Lines holding the string "median": copy each one from the listing below.
————
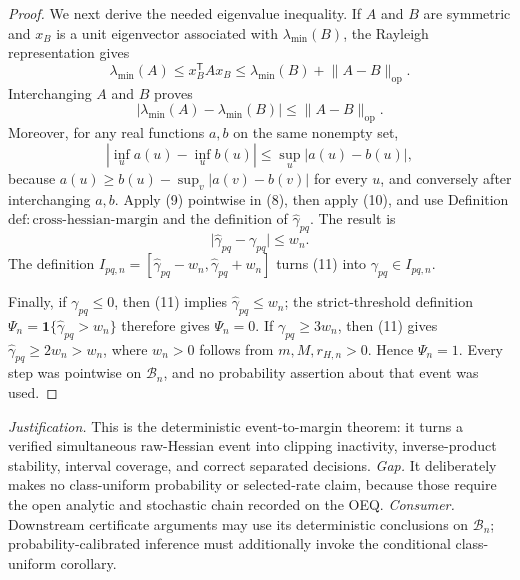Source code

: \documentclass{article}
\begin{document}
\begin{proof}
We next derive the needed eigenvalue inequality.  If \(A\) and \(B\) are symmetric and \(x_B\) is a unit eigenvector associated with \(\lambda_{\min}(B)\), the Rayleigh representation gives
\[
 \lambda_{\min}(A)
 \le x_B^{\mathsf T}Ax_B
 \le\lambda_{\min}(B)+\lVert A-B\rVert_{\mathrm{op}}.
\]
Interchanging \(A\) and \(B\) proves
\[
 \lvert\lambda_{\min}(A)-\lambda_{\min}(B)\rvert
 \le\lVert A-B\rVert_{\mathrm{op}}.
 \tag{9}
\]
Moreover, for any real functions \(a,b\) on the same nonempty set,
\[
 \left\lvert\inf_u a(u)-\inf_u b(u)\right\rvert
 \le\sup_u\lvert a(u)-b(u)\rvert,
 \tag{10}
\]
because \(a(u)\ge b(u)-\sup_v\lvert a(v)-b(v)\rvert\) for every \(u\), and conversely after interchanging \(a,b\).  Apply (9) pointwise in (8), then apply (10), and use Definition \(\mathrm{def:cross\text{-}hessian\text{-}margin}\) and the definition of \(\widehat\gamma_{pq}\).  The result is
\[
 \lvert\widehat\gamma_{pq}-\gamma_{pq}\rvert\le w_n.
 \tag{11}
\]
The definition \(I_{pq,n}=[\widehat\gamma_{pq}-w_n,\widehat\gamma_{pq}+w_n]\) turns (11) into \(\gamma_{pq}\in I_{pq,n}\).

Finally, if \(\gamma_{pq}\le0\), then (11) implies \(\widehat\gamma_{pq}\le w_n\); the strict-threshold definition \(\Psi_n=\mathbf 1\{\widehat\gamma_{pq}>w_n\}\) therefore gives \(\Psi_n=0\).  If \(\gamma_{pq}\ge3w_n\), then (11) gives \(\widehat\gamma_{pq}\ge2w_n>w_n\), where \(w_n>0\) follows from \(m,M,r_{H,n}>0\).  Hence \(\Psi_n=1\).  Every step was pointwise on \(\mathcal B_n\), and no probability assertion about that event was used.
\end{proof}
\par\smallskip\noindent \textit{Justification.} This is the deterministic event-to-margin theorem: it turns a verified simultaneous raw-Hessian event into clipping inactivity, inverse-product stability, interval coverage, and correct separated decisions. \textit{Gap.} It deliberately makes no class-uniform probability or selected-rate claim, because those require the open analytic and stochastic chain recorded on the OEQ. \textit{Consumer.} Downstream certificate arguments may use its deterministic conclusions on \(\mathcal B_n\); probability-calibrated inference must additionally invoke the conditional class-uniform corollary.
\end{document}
————
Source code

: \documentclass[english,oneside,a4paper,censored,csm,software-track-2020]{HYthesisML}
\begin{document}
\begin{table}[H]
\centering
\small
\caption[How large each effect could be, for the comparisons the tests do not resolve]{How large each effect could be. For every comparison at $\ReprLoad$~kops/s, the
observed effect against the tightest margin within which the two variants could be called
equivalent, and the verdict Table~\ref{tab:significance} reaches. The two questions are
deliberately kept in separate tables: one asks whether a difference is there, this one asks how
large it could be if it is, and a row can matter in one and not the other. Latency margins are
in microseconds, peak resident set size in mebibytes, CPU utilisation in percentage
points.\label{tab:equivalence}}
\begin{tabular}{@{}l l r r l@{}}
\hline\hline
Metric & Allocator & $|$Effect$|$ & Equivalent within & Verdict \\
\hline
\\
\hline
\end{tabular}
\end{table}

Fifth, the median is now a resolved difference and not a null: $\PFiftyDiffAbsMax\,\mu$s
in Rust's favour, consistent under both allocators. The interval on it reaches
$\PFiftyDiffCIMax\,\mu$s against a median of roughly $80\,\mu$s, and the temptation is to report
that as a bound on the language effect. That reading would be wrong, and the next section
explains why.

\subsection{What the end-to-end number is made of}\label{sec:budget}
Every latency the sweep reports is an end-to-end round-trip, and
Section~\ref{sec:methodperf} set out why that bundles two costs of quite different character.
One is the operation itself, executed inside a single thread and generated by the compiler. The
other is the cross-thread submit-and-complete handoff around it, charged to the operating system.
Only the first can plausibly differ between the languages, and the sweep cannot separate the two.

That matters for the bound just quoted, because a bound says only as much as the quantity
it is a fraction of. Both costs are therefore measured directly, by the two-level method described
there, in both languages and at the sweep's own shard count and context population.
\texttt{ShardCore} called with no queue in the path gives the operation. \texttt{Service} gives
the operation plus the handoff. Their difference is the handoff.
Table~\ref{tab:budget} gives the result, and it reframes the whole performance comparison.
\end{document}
————
Expected output >>
Fifth, the median is now a resolved difference and not a null: $\PFiftyDiffAbsMax\,\mu$s
$\PFiftyDiffCIMax\,\mu$s against a median of roughly $80\,\mu$s, and the temptation is to report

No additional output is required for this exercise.